Task objective
Go through the entries one line at a time, and gather every line that has the word "getAddress".

————————

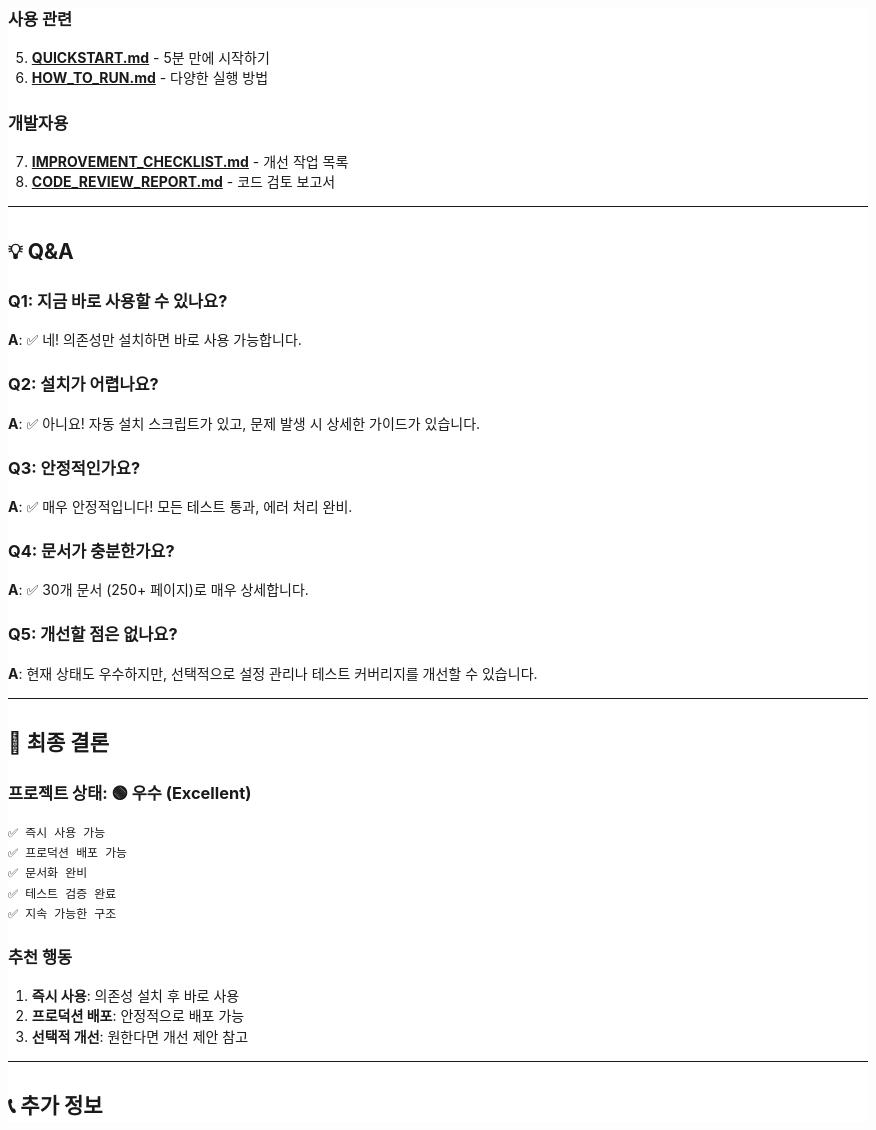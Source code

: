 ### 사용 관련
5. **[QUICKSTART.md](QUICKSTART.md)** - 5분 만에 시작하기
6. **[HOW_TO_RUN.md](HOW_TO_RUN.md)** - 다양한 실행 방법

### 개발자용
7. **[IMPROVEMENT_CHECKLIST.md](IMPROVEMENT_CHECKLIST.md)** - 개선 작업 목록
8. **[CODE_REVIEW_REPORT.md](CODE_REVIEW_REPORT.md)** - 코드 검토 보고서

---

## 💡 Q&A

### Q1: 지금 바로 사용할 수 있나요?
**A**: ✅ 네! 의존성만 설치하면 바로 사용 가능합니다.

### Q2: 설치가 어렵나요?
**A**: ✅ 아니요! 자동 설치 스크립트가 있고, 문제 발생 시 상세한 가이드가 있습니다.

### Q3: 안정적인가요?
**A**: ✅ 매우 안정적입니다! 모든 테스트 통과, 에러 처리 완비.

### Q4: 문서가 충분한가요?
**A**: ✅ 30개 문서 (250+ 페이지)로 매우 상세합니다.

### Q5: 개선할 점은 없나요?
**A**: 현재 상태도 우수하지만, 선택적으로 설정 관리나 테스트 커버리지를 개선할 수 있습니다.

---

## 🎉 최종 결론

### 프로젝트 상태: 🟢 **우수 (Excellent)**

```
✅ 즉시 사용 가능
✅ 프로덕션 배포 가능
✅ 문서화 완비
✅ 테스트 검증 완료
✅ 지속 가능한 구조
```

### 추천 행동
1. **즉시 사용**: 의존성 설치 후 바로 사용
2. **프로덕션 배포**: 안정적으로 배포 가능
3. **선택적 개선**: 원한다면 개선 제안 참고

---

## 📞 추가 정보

————————

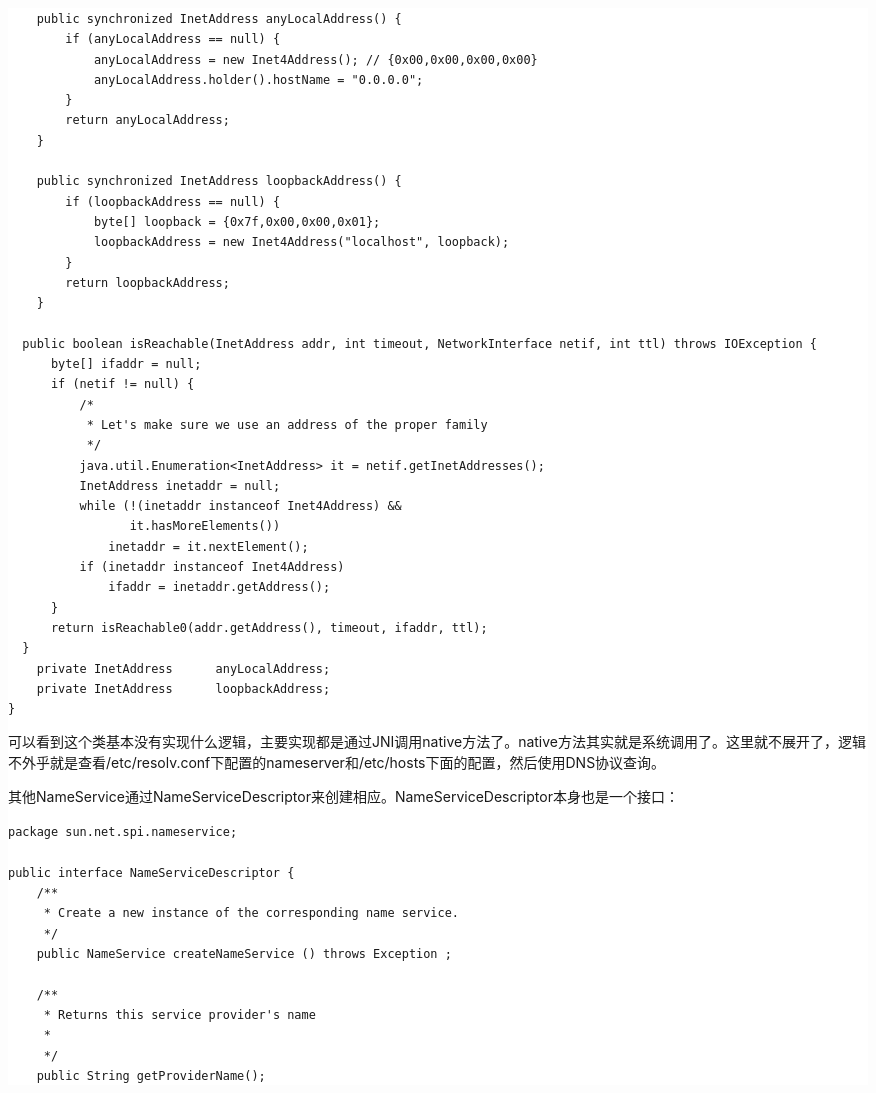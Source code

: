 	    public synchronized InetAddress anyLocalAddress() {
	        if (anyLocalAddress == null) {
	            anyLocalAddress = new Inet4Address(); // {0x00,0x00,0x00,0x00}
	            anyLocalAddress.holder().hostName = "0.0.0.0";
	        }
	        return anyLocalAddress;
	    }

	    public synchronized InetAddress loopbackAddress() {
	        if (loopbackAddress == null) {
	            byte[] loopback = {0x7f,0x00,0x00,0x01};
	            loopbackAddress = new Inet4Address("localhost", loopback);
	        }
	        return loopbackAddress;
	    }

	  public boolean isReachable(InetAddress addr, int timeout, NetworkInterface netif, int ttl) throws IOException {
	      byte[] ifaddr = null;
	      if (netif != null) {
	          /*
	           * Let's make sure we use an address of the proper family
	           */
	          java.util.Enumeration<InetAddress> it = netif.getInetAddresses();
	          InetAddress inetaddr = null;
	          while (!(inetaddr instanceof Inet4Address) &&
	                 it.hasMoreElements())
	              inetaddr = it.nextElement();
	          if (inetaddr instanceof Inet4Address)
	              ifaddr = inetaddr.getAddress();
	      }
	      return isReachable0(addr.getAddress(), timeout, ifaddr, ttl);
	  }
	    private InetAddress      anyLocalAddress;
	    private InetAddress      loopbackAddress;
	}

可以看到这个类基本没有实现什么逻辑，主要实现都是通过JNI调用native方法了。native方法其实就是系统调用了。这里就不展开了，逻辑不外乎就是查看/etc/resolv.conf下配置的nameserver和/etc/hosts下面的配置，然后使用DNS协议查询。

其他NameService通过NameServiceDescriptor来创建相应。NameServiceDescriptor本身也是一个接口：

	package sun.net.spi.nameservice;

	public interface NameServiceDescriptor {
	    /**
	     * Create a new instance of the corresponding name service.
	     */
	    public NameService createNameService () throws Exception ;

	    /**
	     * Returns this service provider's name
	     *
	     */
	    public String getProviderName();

————————

Solution to the exercise
	              ifaddr = inetaddr.getAddress();
	      return isReachable0(addr.getAddress(), timeout, ifaddr, ttl);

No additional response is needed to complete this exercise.